# [YOUR OBJECTIVE]
The records sit below. Return every line in them that holds the word "take".

════════

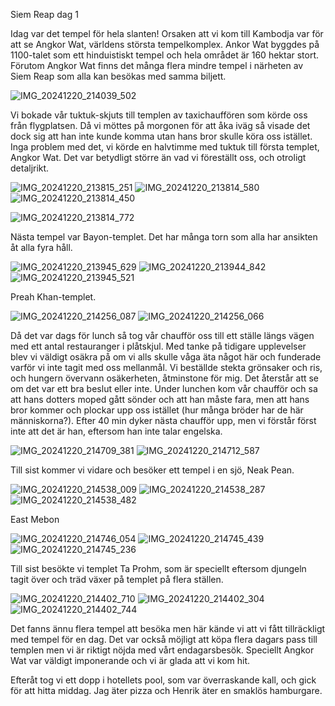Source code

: Siem Reap dag 1

Idag var det tempel för hela slanten! Orsaken att vi kom till Kambodja var för att se Angkor Wat, världens största tempelkomplex. Ankor Wat byggdes på 1100-talet som ett hinduistiskt tempel och hela området är 160 hektar stort. Förutom Angkor Wat finns det många flera mindre tempel i närheten av Siem Reap som alla kan besökas med samma biljett. 

![IMG_20241220_214039_502](https://github.com/user-attachments/assets/b42fbe0f-2659-475b-ba71-398d767d3b76)


Vi bokade vår tuktuk-skjuts till templen av taxichauffören som körde oss från flygplatsen. Då vi möttes på morgonen för att åka iväg så visade det dock sig att han inte kunde komma utan hans bror skulle köra oss istället. Inga problem med det, vi körde en halvtimme med tuktuk till första templet, Angkor Wat. Det var betydligt större än vad vi föreställt oss, och otroligt detaljrikt. 


![IMG_20241220_213815_251](https://github.com/user-attachments/assets/26ea436d-e33a-456a-803c-0403ee062f6d)
![IMG_20241220_213814_580](https://github.com/user-attachments/assets/d04c4f99-62be-4019-9e42-e3ff9c953f07)
![IMG_20241220_213814_450](https://github.com/user-attachments/assets/eb7b842a-f480-43da-be27-1668b38ac1cc)


![IMG_20241220_213814_772](https://github.com/user-attachments/assets/2f79da90-4ee9-4d9f-8617-be95b984d2dc)

Nästa tempel var Bayon-templet. Det har många torn som alla har ansikten åt alla fyra håll.

![IMG_20241220_213945_629](https://github.com/user-attachments/assets/553a3c9d-303c-45c4-bc03-a37f4be4c42e)
![IMG_20241220_213944_842](https://github.com/user-attachments/assets/a53b71a2-9b85-47c0-86a7-4aaecc398695)
![IMG_20241220_213945_521](https://github.com/user-attachments/assets/273dd524-869b-4108-941b-b3c98fecb0d3)


Preah Khan-templet.

![IMG_20241220_214256_087](https://github.com/user-attachments/assets/6ea38558-79ce-48e4-a18a-04b50b4d842c)
![IMG_20241220_214256_066](https://github.com/user-attachments/assets/9e6edcdd-9d2c-43d3-8a6e-1fd787d5e15f)


Då det var dags för lunch så tog vår chaufför oss till ett ställe längs vägen med ett antal restauranger i plåtskjul. Med tanke på tidigare upplevelser blev vi väldigt osäkra på om vi alls skulle våga äta något här och funderade varför vi inte tagit med oss mellanmål. Vi beställde stekta grönsaker och ris, och hungern övervann osäkerheten, åtminstone för mig. Det återstår att se om det var ett bra beslut eller inte. Under lunchen kom vår chaufför och sa att hans dotters moped gått sönder och att han måste fara, men att hans bror kommer och plockar upp oss istället (hur många bröder har de här människorna?). Efter 40 min dyker nästa chaufför upp, men vi förstår först inte att det är han, eftersom han inte talar engelska.

![IMG_20241220_214709_381](https://github.com/user-attachments/assets/3ce5faf2-2784-4663-90b5-c47f91088614)
![IMG_20241220_214712_587](https://github.com/user-attachments/assets/236e2310-1782-4899-8fc6-168ff20281c8)


Till sist kommer vi vidare och besöker ett tempel i en sjö, Neak Pean. 

![IMG_20241220_214538_009](https://github.com/user-attachments/assets/57cdf186-f183-44d4-acaa-1b56d4087f07)
![IMG_20241220_214538_287](https://github.com/user-attachments/assets/9e4bde08-a67e-49b2-8ddd-3801f87a0897)
![IMG_20241220_214538_482](https://github.com/user-attachments/assets/745d5c4e-898c-4f7c-8ece-a425099ef521)



East Mebon

![IMG_20241220_214746_054](https://github.com/user-attachments/assets/cb3089f5-1be4-4925-a499-53ef14db3348)
![IMG_20241220_214745_439](https://github.com/user-attachments/assets/7ec6514e-50e6-4003-8840-0c0beb691caa)
![IMG_20241220_214745_236](https://github.com/user-attachments/assets/40e5a6ec-2e40-4f36-b05d-0bae064449f7)


Till sist besökte vi templet Ta Prohm, som är speciellt eftersom djungeln tagit över och träd växer på templet på flera ställen. 

![IMG_20241220_214402_710](https://github.com/user-attachments/assets/32105ab6-ef17-41ac-8a12-0febd103e9c1)
![IMG_20241220_214402_304](https://github.com/user-attachments/assets/146560a7-e8e9-4485-89ae-a844c5047817)
![IMG_20241220_214402_744](https://github.com/user-attachments/assets/edd74336-0426-48f0-a4c4-2026acc2ead0)


Det fanns ännu flera tempel att besöka men här kände vi att vi fått tillräckligt med tempel för en dag. Det var också möjligt att köpa flera dagars pass till templen men vi är riktigt nöjda med vårt endagarsbesök. Speciellt Angkor Wat var väldigt imponerande och vi är glada att vi kom hit.

Efteråt tog vi ett dopp i hotellets pool, som var överraskande kall, och gick för att hitta middag. Jag äter pizza och Henrik äter en smaklös hamburgare. 
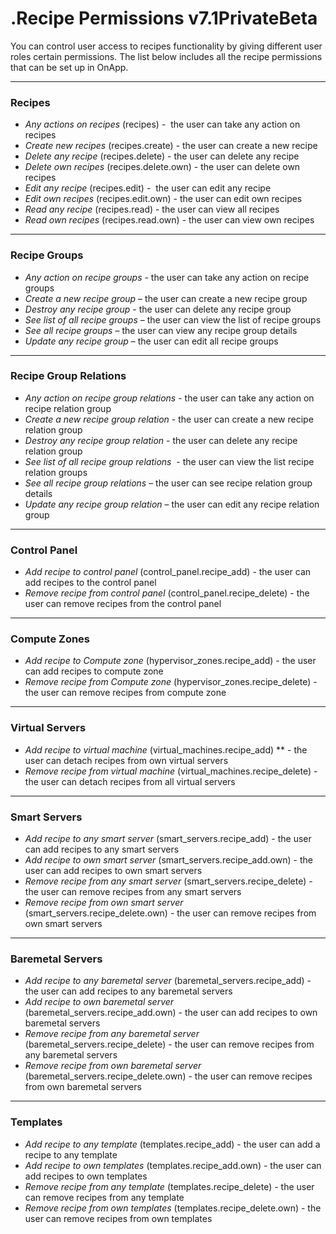 # .Recipe Permissions v7.1PrivateBeta

You can control user access to recipes functionality by giving different user roles certain permissions. The list below includes all the recipe permissions that can be set up in OnApp. 

------------------------------------------------------------------------

### **Recipes**

-   *Any actions on recipes* (recipes) -  the user can take any action on recipes
-   *Create new recipes* (recipes.create) - the user can create a new recipe
-   *Delete any recipe* (recipes.delete) - the user can delete any recipe
-   *Delete own recipes* (recipes.delete.own) - the user can delete own recipes
-   *Edit any recipe* (recipes.edit) -  the user can edit any recipe
-   *Edit own recipes* (recipes.edit.own) - the user can edit own recipes
-   *Read any recipe* (recipes.read) - the user can view all recipes
-   *Read own recipes* (recipes.read.own) - the user can view own recipes

------------------------------------------------------------------------

### **Recipe Groups**

-   *Any action on* *recipe* *groups* - the user can take any action on recipe groups
-   *Create a new recipe group* – the user can create a new recipe group
-   *Destroy any recipe group* - the user can delete any recipe group
-   *See list of all recipe groups* – the user can view the list of recipe groups
-   *See all recipe groups* – the user can view any recipe group details
-   *Update any recipe group* – the user can edit all recipe groups

------------------------------------------------------------------------

### **Recipe Group Relations**

-   *Any action on* *recipe* *group* *relations* - the user can take any action on recipe relation group
-   *Create a new recipe group relation* - the user can create a new recipe relation group
-   *Destroy any recipe group relation* - the user can delete any recipe relation group
-   *See list of all recipe group relations*  - the user can view the list recipe relation groups
-   *See all recipe group relations* – the user can see recipe relation group details
-   *Update any recipe group relation* – the user can edit any recipe relation group

------------------------------------------------------------------------

### **Control Panel**

-   *Add recipe to control panel* (control\_panel.recipe\_add) - the user can add recipes to the control panel
-   *Remove recipe from control panel* (control\_panel.recipe\_delete) - the user can remove recipes from the control panel

------------------------------------------------------------------------

### **Compute Zones**

-   *Add recipe to Compute zone* (hypervisor\_zones.recipe\_add) - the user can add recipes to compute zone
-   *Remove recipe from Compute zone* (hypervisor\_zones.recipe\_delete) -  the user can remove recipes from compute zone

------------------------------------------------------------------------

### **Virtual Servers**

-   *Add recipe to virtual machine* (virtual\_machines.recipe\_add) ** - the user can detach recipes from own virtual servers
-   *Remove recipe from virtual machine* (virtual\_machines.recipe\_delete) - the user can detach recipes from all virtual servers

------------------------------------------------------------------------

### **Smart Servers**

-   *Add recipe to any smart server* (smart\_servers.recipe\_add) - the user can add recipes to any smart servers
-   *Add recipe to own smart server* (smart\_servers.recipe\_add.own) - the user can add recipes to own smart servers
-   *Remove recipe from any smart server* (smart\_servers.recipe\_delete) - the user can remove recipes from any smart servers
-   *Remove recipe from own smart server* (smart\_servers.recipe\_delete.own) - the user can remove recipes from own smart servers

------------------------------------------------------------------------

### **Baremetal Servers**

-   *Add recipe to any baremetal server* (baremetal\_servers.recipe\_add) - the user can add recipes to any baremetal servers
-   *Add recipe to own baremetal server* (baremetal\_servers.recipe\_add.own) - the user can add recipes to own baremetal servers
-   *Remove recipe from any baremetal server* (baremetal\_servers.recipe\_delete) - the user can remove recipes from any baremetal servers
-   *Remove recipe from own baremetal server* (baremetal\_servers.recipe\_delete.own) - the user can remove recipes from own baremetal servers

------------------------------------------------------------------------

### **Templates**

-   *Add recipe to any template* (templates.recipe\_add) - the user can add a recipe to any template
-   *Add recipe to own templates* (templates.recipe\_add.own) - the user can add recipes to own templates
-   *Remove recipe from any template* (templates.recipe\_delete) - the user can remove recipes from any template
-   *Remove recipe from own templates* (templates.recipe\_delete.own) - the user can remove recipes from own templates


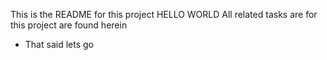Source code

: This is the README for this project HELLO WORLD
All related tasks are for this project are found herein
* That said lets go

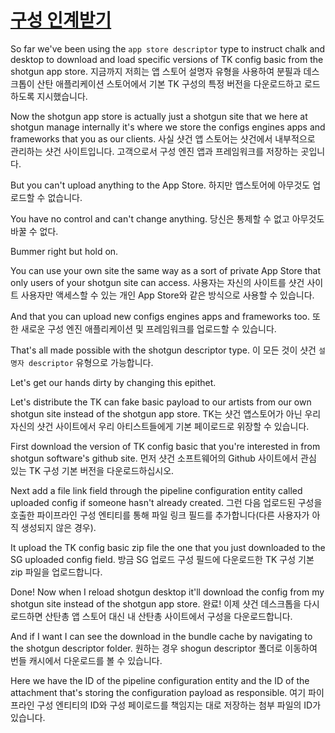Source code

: # [구성 인계받기](https://youtu.be/5nRZ5GgcOnk?t=21m3s)

So far we've been using the `app store descriptor` type to instruct chalk and desktop to download and load specific versions of TK config basic from the shotgun app store.
지금까지 저희는 앱 스토어 설명자 유형을 사용하여 분필과 데스크톱이 산탄 애플리케이션 스토어에서 기본 TK 구성의 특정 버전을 다운로드하고 로드하도록 지시했습니다.

Now the shotgun app store is actually just a shotgun site that we here at shotgun manage internally it's where we store the configs engines apps and frameworks that you as our clients.
사실 샷건 앱 스토어는 샷건에서 내부적으로 관리하는 샷건 사이트입니다. 고객으로서 구성 엔진 앱과 프레임워크를 저장하는 곳입니다.

But you can't upload anything to the App Store.
하지만 앱스토어에 아무것도 업로드할 수 없습니다.

You have no control and can't change anything.
당신은 통제할 수 없고 아무것도 바꿀 수 없다.

Bummer right but hold on.

You can use your own site the same way as a sort of private App Store that only users of your shotgun site can access.
사용자는 자신의 사이트를 샷건 사이트 사용자만 액세스할 수 있는 개인 App Store와 같은 방식으로 사용할 수 있습니다.

And that you can upload new configs engines apps and frameworks too.
또한 새로운 구성 엔진 애플리케이션 및 프레임워크를 업로드할 수 있습니다.

That's all made possible with the shotgun descriptor type.
이 모든 것이 샷건 `설명자 descriptor` 유형으로 가능합니다.

Let's get our hands dirty by changing this epithet.

Let's distribute the TK can fake basic payload to our artists from our own shotgun site instead of the shotgun app store.
TK는 샷건 앱스토어가 아닌 우리 자신의 샷건 사이트에서 우리 아티스트들에게 기본 페이로드로 위장할 수 있습니다.

First download the version of TK config basic that you're interested in from shotgun software's github site.
먼저 샷건 소프트웨어의 Github 사이트에서 관심 있는 TK 구성 기본 버전을 다운로드하십시오.

Next add a file link field through the pipeline configuration entity called uploaded config if someone hasn't already created.
그런 다음 업로드된 구성을 호출한 파이프라인 구성 엔티티를 통해 파일 링크 필드를 추가합니다(다른 사용자가 아직 생성되지 않은 경우).

It upload the TK config basic zip file the one that you just downloaded to the SG uploaded config field.
방금 SG 업로드 구성 필드에 다운로드한 TK 구성 기본 zip 파일을 업로드합니다.

Done! Now when I reload shotgun desktop it'll download the config from my shotgun site instead of the shotgun app store.
완료! 이제 샷건 데스크톱을 다시 로드하면 산탄총 앱 스토어 대신 내 산탄총 사이트에서 구성을 다운로드합니다.

And if I want I can see the download in the bundle cache by navigating to the shotgun descriptor folder.
원하는 경우 shogun descriptor 폴더로 이동하여 번들 캐시에서 다운로드를 볼 수 있습니다.

Here we have the ID of the pipeline configuration entity and the ID of the attachment that's storing the configuration payload as responsible.
여기 파이프라인 구성 엔티티의 ID와 구성 페이로드를 책임지는 대로 저장하는 첨부 파일의 ID가 있습니다.
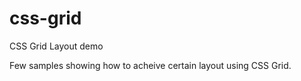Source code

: # css-grid
CSS Grid Layout demo

Few samples showing how to acheive certain layout using CSS Grid.

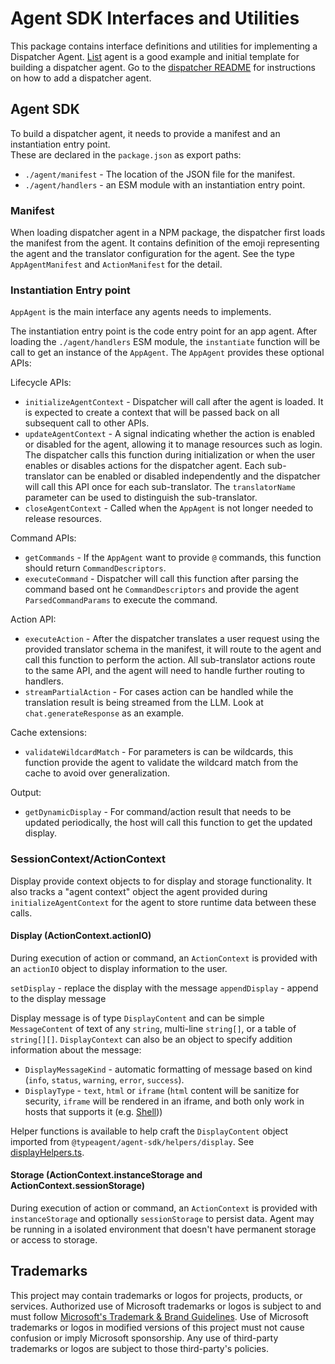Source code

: # Agent SDK Interfaces and Utilities

This package contains interface definitions and utilities for implementing a Dispatcher Agent.
[List](../agents/list/) agent is a good example and initial template for building a dispatcher agent.
Go to the [dispatcher README](../dispatcher/README.md) for instructions on how to add a dispatcher agent.

## Agent SDK

To build a dispatcher agent, it needs to provide a manifest and an instantiation entry point.  
These are declared in the `package.json` as export paths:

- `./agent/manifest` - The location of the JSON file for the manifest.
- `./agent/handlers` - an ESM module with an instantiation entry point.

### Manifest

When loading dispatcher agent in a NPM package, the dispatcher first loads the manifest from the agent. It contains definition of the emoji representing the agent and the translator configuration for the agent. See the type `AppAgentManifest` and `ActionManifest` for the detail.

### Instantiation Entry point

`AppAgent` is the main interface any agents needs to implements.

The instantiation entry point is the code entry point for an app agent. After loading the `./agent/handlers` ESM module, the `instantiate` function will be call to get an instance of the `AppAgent`. The `AppAgent` provides these optional APIs:

Lifecycle APIs:

- `initializeAgentContext` - Dispatcher will call after the agent is loaded. It is expected to create a context that will be passed back on all subsequent call to other APIs.
- `updateAgentContext` - A signal indicating whether the action is enabled or disabled for the agent, allowing it to manage resources such as login. The dispatcher calls this function during initialization or when the user enables or disables actions for the dispatcher agent. Each sub-translator can be enabled or disabled independently and the dispatcher will call this API once for each sub-translator. The `translatorName` parameter can be used to distinguish the sub-translator.
- `closeAgentContext` - Called when the `AppAgent` is not longer needed to release resources.

Command APIs:

- `getCommands` - If the `AppAgent` want to provide `@` commands, this function should return `CommandDescriptors`.
- `executeCommand` - Dispatcher will call this function after parsing the command based ont he `CommandDescriptors` and provide the agent `ParsedCommandParams` to execute the command.

Action API:

- `executeAction` - After the dispatcher translates a user request using the provided translator schema in the manifest, it will route to the agent and call this function to perform the action. All sub-translator actions route to the same API, and the agent will need to handle further routing to handlers.
- `streamPartialAction` - For cases action can be handled while the translation result is being streamed from the LLM. Look at `chat.generateResponse` as an example.

Cache extensions:

- `validateWildcardMatch` - For parameters is can be wildcards, this function provide the agent to validate the wildcard match from the cache to avoid over generalization.

Output:

- `getDynamicDisplay` - For command/action result that needs to be updated periodically, the host will call this function to get the updated display.

### SessionContext/ActionContext

Display provide context objects to for display and storage functionality. It also tracks a "agent context" object the agent provided during `initializeAgentContext` for the agent to store runtime data between these calls.

#### Display (ActionContext.actionIO)

During execution of action or command, an `ActionContext` is provided with an `actionIO` object to display information to the user.

`setDisplay` - replace the display with the message
`appendDisplay` - append to the display message

Display message is of type `DisplayContent` and can be simple `MessageContent` of text of any `string`, multi-line `string[]`, or a table of `string[][]`. `DisplayContext` can also be an object to specify addition information about the message:

- `DisplayMessageKind` - automatic formatting of message based on kind (`info`, `status`, `warning`, `error`, `success`).
- `DisplayType` - `text`, `html` or `iframe` (`html` content will be sanitize for security, `iframe` will be rendered in an iframe, and both only work in hosts that supports it (e.g. [Shell](../shell/)))

Helper functions is available to help craft the `DisplayContent` object imported from `@typeagent/agent-sdk/helpers/display`. See [displayHelpers.ts](./src/helpers/displayHelpers.ts).

#### Storage (ActionContext.instanceStorage and ActionContext.sessionStorage)

During execution of action or command, an `ActionContext` is provided with `instanceStorage` and optionally `sessionStorage` to persist data. Agent may be running in a isolated environment that doesn't have permanent storage or access to storage.

## Trademarks

This project may contain trademarks or logos for projects, products, or services. Authorized use of Microsoft
trademarks or logos is subject to and must follow
[Microsoft's Trademark & Brand Guidelines](https://www.microsoft.com/en-us/legal/intellectualproperty/trademarks/usage/general).
Use of Microsoft trademarks or logos in modified versions of this project must not cause confusion or imply Microsoft sponsorship.
Any use of third-party trademarks or logos are subject to those third-party's policies.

════════

# [OUTPUT FOR THIS EXERCISE]
-   *Any actions on recipes* (recipes) -  the user can take any action on recipes
-   *Any action on* *recipe* *groups* - the user can take any action on recipe groups
-   *Any action on* *recipe* *group* *relations* - the user can take any action on recipe relation group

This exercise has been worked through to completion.